Review a PRD and its issues as a principal software engineer. Auto-fix mechanical issues, surface architectural gaps, ask about non-obvious concerns.

Execution checklist

  1. Load all plan files — read ./plans/{slug}/prd.yaml and all files in ./plans/{slug}/issues/.
  2. Load project context — scan codebase for existing patterns: routes, schema, services, auth, error handling. This grounds the review in reality, not theory.
  3. Run auto-fix pass — apply mechanical fixes directly (see auto-fix rules below). Report what changed.
  4. Run review pass — evaluate each dimension in the rubric. Collect findings as fix (actionable, concrete) or question (needs user input).
  5. Apply fixes — write corrected issue and PRD files.
  6. Ask questions — use AskUserQuestion to surface non-obvious concerns. Group related questions. 2-4 questions per round, continue until resolved.
  7. Final summary — list all changes made and any remaining open items.

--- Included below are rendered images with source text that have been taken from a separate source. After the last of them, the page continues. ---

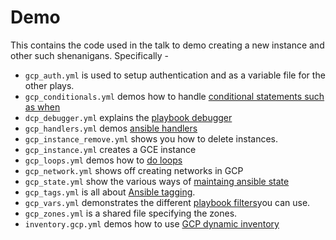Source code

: # Demo

This contains the code used in the talk to demo creating a new instance and other such shenanigans. Specifically -

- `gcp_auth.yml` is used to setup authentication and as a variable file for the other plays.
- `gcp_conditionals.yml` demos how to handle [conditional statements such as when](https://docs.ansible.com/ansible/latest/user_guide/playbooks_conditionals.html#the-when-statement)
- `dcp_debugger.yml` explains the [playbook debugger](https://docs.ansible.com/ansible/latest/user_guide/playbooks_debugger.html)
- `gcp_handlers.yml` demos [ansible handlers](https://docs.ansible.com/ansible/latest/user_guide/playbooks_intro.html#handlers-running-operations-on-change)
- `gcp_instance_remove.yml` shows you how to delete instances.
- `gcp_instance.yml` creates a GCE instance
- `gcp_loops.yml` demos how to [do loops](https://docs.ansible.com/ansible/latest/user_guide/playbooks_conditionals.html#loops-and-conditionals)
- `gcp_network.yml` shows off creating networks in GCP
- `gcp_state.yml` show the various ways of [maintaing ansible state](https://docs.ansible.com/ansible/latest/user_guide/playbooks_best_practices.html#always-mention-the-state)
- `gcp_tags.yml`  is all about [Ansible tagging](https://docs.ansible.com/ansible/latest/user_guide/playbooks_tags.html).
- `gcp_vars.yml` demonstrates the different [playbook filters](https://docs.ansible.com/ansible/latest/user_guide/playbooks_filters.html#playbooks-filters)you can use. 
- `gcp_zones.yml` is a shared file specifying the zones.
- `inventory.gcp.yml` demos how to use [GCP dynamic inventory](https://docs.ansible.com/ansible/latest/scenario_guides/guide_gce.html)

Auto-fix rules (apply without asking)

These are mechanical violations of the issue schema spec. Fix silently and report.

Issue Fix
Missing track field Infer from issue content and assign
rules or data issue missing tdd: true with testable behavior Add tdd: true
experience issue missing headed: true Add headed: true
resilience issue with testable behavior missing tdd: true Add tdd: true
intent issue with API/service behavior missing tdd: true Add tdd: true
headed steps without visual verification target Append — verify <observable outcome>
Steps missing location context (no route, file, service, or component) Add location context
Steps using vague language ("handle errors appropriately", "set up properly") Rewrite with specific behavior
blocked_by / blocking out of sync across issues Sync both directions
Points > 3 Flag for split (cannot auto-fix — needs user input)
Missing updated date or stale date Set to today

Review rubric

Evaluate every issue against these dimensions. Only raise issues that matter — skip nitpicks.

1) Issue decomposition

  • One outcome per issue — flag issues that combine unrelated work (e.g., "Build UI and implement auth logic").
  • Right granularity — max 3 points. Issues with too many steps (>6) or too few (1 trivial step) are both problems.
  • No orphan work — every issue's output is consumed by a later issue or is a deliverable itself.
  • Vertical, not horizontal — each issue cuts through all relevant layers. Flag layer-only issues that don't deliver demoable value.

2) Track coverage

For the full set of issues, check if relevant tracks are represented:

  • Feature touching data? → needs data track issues.
  • Feature with authorization/validation? → needs rules track issues.
  • Feature with UI? → needs experience track issues.
  • Feature with external dependencies or failure modes? → needs resilience track issues.
  • Missing tracks are the highest-signal finding. Flag them.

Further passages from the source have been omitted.